AIM OF THE EXERCISE: For each line below that contains the string "android", copy that line.

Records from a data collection
# # # #
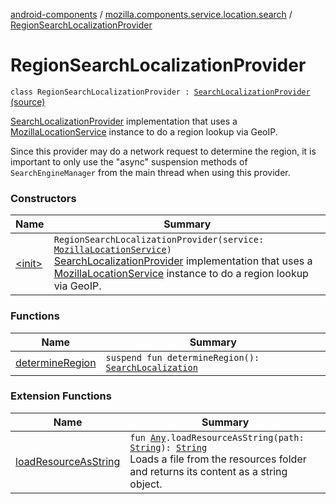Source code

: [android-components](../../index.md) / [mozilla.components.service.location.search](../index.md) / [RegionSearchLocalizationProvider](./index.md)

# RegionSearchLocalizationProvider

`class RegionSearchLocalizationProvider : `[`SearchLocalizationProvider`](../../mozilla.components.browser.search.provider.localization/-search-localization-provider/index.md) [(source)](https://github.com/mozilla-mobile/android-components/blob/master/components/service/location/src/main/java/mozilla/components/service/location/search/RegionSearchLocalizationProvider.kt#L20)

[SearchLocalizationProvider](../../mozilla.components.browser.search.provider.localization/-search-localization-provider/index.md) implementation that uses a [MozillaLocationService](../../mozilla.components.service.location/-mozilla-location-service/index.md) instance to
do a region lookup via GeoIP.

Since this provider may do a network request to determine the region, it is important to only use
the "async" suspension methods of `SearchEngineManager` from the main thread when using this
provider.

### Constructors

| Name | Summary |
|---|---|
| [&lt;init&gt;](-init-.md) | `RegionSearchLocalizationProvider(service: `[`MozillaLocationService`](../../mozilla.components.service.location/-mozilla-location-service/index.md)`)`<br>[SearchLocalizationProvider](../../mozilla.components.browser.search.provider.localization/-search-localization-provider/index.md) implementation that uses a [MozillaLocationService](../../mozilla.components.service.location/-mozilla-location-service/index.md) instance to do a region lookup via GeoIP. |

### Functions

| Name | Summary |
|---|---|
| [determineRegion](determine-region.md) | `suspend fun determineRegion(): `[`SearchLocalization`](../../mozilla.components.browser.search.provider.localization/-search-localization/index.md) |

### Extension Functions

| Name | Summary |
|---|---|
| [loadResourceAsString](../../mozilla.components.support.test.file/kotlin.-any/load-resource-as-string.md) | `fun `[`Any`](https://kotlinlang.org/api/latest/jvm/stdlib/kotlin/-any/index.html)`.loadResourceAsString(path: `[`String`](https://kotlinlang.org/api/latest/jvm/stdlib/kotlin/-string/index.html)`): `[`String`](https://kotlinlang.org/api/latest/jvm/stdlib/kotlin/-string/index.html)<br>Loads a file from the resources folder and returns its content as a string object. |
# # # #
TASK ANSWER:
: [android-components](../../index.md) / [mozilla.components.service.location.search](../index.md) / [RegionSearchLocalizationProvider](./index.md)
`class RegionSearchLocalizationProvider : `[`SearchLocalizationProvider`](../../mozilla.components.browser.search.provider.localization/-search-localization-provider/index.md) [(source)](https://github.com/mozilla-mobile/android-components/blob/master/components/service/location/src/main/java/mozilla/components/service/location/search/RegionSearchLocalizationProvider.kt#L20)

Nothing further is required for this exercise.